> **WHAT THE TASK ASKS**
Word for word, transcribe the data below from the line with "[Chapter 4. Self-Organizing" to the line with "Advanced intelligent systems have", keeping both of those lines.
--- MATERIAL TO PROCESS Enclosed Below ---
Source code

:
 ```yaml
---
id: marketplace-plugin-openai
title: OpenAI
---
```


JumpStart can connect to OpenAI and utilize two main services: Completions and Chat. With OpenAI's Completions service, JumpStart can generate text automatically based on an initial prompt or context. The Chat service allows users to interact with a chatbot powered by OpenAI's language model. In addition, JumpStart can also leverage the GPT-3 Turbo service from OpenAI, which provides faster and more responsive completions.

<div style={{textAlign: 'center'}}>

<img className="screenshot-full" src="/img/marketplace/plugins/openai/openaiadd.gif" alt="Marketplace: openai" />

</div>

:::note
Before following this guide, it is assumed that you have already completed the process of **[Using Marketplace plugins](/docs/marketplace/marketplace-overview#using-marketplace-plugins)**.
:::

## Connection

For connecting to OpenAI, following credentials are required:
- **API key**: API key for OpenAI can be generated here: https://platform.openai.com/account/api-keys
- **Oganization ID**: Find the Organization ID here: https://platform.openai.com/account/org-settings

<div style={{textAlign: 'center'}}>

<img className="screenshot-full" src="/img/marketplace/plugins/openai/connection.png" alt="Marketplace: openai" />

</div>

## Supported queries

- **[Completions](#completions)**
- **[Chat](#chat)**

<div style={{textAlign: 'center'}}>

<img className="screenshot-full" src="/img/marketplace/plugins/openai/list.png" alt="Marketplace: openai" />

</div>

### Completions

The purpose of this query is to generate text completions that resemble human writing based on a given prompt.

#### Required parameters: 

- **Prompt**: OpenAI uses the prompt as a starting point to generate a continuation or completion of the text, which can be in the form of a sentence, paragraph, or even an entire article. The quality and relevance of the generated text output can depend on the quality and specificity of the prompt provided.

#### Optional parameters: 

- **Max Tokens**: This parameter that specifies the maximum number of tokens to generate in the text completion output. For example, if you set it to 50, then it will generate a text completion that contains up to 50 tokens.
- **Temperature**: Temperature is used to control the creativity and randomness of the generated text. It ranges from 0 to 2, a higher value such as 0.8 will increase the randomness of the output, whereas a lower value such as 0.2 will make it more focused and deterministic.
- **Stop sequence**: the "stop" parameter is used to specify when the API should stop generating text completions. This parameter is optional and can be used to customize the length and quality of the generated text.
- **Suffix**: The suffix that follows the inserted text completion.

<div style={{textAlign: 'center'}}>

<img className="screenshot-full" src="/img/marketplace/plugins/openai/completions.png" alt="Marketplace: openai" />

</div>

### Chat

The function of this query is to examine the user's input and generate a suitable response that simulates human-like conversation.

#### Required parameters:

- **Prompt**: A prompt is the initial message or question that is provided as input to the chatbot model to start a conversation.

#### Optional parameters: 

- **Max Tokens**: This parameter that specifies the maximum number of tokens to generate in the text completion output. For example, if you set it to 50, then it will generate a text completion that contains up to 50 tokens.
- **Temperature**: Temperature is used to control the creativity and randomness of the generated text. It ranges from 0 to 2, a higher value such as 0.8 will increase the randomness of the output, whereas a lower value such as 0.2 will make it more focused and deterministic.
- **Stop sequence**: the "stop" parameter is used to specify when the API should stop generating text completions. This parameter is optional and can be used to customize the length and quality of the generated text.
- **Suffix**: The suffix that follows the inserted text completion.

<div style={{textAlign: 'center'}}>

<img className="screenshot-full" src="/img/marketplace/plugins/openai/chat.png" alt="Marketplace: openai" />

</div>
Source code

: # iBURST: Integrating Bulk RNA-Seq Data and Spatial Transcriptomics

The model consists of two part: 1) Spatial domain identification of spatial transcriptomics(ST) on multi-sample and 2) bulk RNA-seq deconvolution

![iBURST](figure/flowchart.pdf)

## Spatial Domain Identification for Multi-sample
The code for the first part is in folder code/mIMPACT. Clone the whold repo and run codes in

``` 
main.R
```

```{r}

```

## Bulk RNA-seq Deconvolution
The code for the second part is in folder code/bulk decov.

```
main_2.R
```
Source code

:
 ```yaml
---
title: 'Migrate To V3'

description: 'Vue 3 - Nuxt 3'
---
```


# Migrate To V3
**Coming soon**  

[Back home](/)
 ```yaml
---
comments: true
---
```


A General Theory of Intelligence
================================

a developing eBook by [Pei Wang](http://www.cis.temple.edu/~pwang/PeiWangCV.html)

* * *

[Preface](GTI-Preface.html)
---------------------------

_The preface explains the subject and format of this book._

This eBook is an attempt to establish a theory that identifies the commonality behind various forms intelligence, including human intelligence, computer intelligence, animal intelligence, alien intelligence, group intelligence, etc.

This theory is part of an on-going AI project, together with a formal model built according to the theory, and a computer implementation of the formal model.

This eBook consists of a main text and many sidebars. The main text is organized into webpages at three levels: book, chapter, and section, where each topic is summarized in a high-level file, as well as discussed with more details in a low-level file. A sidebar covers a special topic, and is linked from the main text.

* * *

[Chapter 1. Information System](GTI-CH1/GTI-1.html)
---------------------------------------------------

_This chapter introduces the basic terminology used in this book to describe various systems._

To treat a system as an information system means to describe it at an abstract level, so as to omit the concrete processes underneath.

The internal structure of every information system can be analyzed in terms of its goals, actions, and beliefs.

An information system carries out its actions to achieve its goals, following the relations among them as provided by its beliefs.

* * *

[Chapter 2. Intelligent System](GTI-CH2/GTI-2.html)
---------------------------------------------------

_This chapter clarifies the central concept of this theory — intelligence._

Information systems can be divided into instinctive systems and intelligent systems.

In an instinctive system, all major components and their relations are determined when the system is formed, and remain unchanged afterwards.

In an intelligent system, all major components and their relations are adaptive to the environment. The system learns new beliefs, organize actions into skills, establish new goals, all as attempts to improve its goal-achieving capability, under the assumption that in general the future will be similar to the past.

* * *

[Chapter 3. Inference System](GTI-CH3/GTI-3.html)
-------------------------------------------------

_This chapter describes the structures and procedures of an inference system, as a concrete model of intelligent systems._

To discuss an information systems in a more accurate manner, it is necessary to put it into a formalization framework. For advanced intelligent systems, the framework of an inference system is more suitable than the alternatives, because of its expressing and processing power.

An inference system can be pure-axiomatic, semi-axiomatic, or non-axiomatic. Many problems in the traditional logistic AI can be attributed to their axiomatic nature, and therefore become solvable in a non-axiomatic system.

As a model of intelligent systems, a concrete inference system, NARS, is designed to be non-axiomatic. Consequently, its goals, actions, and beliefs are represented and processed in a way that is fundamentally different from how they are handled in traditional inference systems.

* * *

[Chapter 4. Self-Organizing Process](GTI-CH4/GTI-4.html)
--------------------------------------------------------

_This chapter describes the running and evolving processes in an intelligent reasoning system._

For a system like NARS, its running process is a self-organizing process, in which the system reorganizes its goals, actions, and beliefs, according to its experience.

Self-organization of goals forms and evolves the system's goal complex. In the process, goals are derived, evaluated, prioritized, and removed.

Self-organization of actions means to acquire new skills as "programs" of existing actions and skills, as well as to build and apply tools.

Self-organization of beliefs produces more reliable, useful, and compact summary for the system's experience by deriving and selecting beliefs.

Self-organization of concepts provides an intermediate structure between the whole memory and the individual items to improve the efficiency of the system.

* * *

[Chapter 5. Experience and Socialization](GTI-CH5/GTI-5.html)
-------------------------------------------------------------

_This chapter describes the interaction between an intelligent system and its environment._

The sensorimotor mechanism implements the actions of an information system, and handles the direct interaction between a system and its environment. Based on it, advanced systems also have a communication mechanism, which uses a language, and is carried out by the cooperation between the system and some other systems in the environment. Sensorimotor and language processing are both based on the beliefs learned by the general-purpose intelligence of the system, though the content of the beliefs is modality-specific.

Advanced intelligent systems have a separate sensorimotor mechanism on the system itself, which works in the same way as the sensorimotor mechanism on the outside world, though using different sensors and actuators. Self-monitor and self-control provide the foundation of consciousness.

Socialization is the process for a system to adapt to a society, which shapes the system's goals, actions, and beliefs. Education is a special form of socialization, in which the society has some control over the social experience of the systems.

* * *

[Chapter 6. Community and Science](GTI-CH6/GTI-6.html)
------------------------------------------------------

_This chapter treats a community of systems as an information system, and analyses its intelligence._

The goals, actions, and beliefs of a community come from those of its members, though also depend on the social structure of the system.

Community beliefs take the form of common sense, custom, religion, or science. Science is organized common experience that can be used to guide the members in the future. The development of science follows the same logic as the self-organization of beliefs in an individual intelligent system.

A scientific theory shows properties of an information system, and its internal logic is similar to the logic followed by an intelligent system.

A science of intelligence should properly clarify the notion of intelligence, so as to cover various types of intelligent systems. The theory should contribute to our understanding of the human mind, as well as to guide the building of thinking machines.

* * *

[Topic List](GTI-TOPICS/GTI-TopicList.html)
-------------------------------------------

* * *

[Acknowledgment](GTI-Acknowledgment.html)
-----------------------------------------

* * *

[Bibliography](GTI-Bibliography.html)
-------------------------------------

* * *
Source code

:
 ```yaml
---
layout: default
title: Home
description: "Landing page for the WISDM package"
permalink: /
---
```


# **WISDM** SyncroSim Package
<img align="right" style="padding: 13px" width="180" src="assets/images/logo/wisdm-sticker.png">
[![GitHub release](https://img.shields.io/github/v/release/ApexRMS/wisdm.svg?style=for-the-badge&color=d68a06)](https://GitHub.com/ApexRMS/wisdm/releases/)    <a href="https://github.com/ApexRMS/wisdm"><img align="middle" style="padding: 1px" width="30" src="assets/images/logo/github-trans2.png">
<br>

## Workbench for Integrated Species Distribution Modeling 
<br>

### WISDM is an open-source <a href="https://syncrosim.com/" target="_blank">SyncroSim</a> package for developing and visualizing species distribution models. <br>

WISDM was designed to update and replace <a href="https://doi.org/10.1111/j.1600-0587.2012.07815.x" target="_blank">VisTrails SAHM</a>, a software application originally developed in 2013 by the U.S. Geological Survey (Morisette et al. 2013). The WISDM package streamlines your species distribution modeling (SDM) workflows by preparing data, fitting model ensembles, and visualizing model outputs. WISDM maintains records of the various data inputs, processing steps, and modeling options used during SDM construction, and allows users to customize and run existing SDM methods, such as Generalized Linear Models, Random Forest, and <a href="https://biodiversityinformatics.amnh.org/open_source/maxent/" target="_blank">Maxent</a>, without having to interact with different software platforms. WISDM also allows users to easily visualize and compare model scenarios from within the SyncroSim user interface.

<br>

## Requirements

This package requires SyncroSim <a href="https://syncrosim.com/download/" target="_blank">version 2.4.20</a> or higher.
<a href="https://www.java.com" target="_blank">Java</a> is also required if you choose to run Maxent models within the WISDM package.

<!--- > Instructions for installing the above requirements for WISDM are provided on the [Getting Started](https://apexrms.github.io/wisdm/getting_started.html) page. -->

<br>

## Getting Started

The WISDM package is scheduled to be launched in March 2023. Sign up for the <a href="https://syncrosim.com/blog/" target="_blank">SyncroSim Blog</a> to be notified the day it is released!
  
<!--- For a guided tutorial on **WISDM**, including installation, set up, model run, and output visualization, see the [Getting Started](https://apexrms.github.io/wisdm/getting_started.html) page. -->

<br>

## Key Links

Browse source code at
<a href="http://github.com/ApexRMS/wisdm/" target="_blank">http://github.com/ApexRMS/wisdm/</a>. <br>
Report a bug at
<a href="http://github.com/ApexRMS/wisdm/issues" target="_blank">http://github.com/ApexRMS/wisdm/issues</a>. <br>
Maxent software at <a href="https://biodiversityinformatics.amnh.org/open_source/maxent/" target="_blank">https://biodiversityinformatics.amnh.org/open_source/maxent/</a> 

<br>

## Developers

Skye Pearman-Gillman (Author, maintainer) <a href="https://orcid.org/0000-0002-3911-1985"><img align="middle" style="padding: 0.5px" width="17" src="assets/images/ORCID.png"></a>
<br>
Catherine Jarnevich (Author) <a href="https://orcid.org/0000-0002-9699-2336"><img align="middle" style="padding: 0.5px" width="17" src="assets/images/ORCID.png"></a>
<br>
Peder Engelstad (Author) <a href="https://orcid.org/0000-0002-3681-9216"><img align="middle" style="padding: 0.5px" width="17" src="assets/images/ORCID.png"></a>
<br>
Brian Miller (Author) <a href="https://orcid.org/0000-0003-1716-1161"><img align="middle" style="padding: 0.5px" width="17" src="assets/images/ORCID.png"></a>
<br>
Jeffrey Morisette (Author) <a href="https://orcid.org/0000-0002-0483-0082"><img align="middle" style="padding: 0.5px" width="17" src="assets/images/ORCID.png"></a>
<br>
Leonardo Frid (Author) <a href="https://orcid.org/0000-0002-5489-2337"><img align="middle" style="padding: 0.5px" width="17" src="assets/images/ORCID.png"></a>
--- End of Enclosed MATERIAL TO PROCESS ---
> **RESPONSE FOR THIS EXERCISE**
[Chapter 4. Self-Organizing Process](GTI-CH4/GTI-4.html)
--------------------------------------------------------

_This chapter describes the running and evolving processes in an intelligent reasoning system._

For a system like NARS, its running process is a self-organizing process, in which the system reorganizes its goals, actions, and beliefs, according to its experience.

Self-organization of goals forms and evolves the system's goal complex. In the process, goals are derived, evaluated, prioritized, and removed.

Self-organization of actions means to acquire new skills as "programs" of existing actions and skills, as well as to build and apply tools.

Self-organization of beliefs produces more reliable, useful, and compact summary for the system's experience by deriving and selecting beliefs.

Self-organization of concepts provides an intermediate structure between the whole memory and the individual items to improve the efficiency of the system.

* * *

[Chapter 5. Experience and Socialization](GTI-CH5/GTI-5.html)
-------------------------------------------------------------

_This chapter describes the interaction between an intelligent system and its environment._

The sensorimotor mechanism implements the actions of an information system, and handles the direct interaction between a system and its environment. Based on it, advanced systems also have a communication mechanism, which uses a language, and is carried out by the cooperation between the system and some other systems in the environment. Sensorimotor and language processing are both based on the beliefs learned by the general-purpose intelligence of the system, though the content of the beliefs is modality-specific.

Advanced intelligent systems have a separate sensorimotor mechanism on the system itself, which works in the same way as the sensorimotor mechanism on the outside world, though using different sensors and actuators. Self-monitor and self-control provide the foundation of consciousness.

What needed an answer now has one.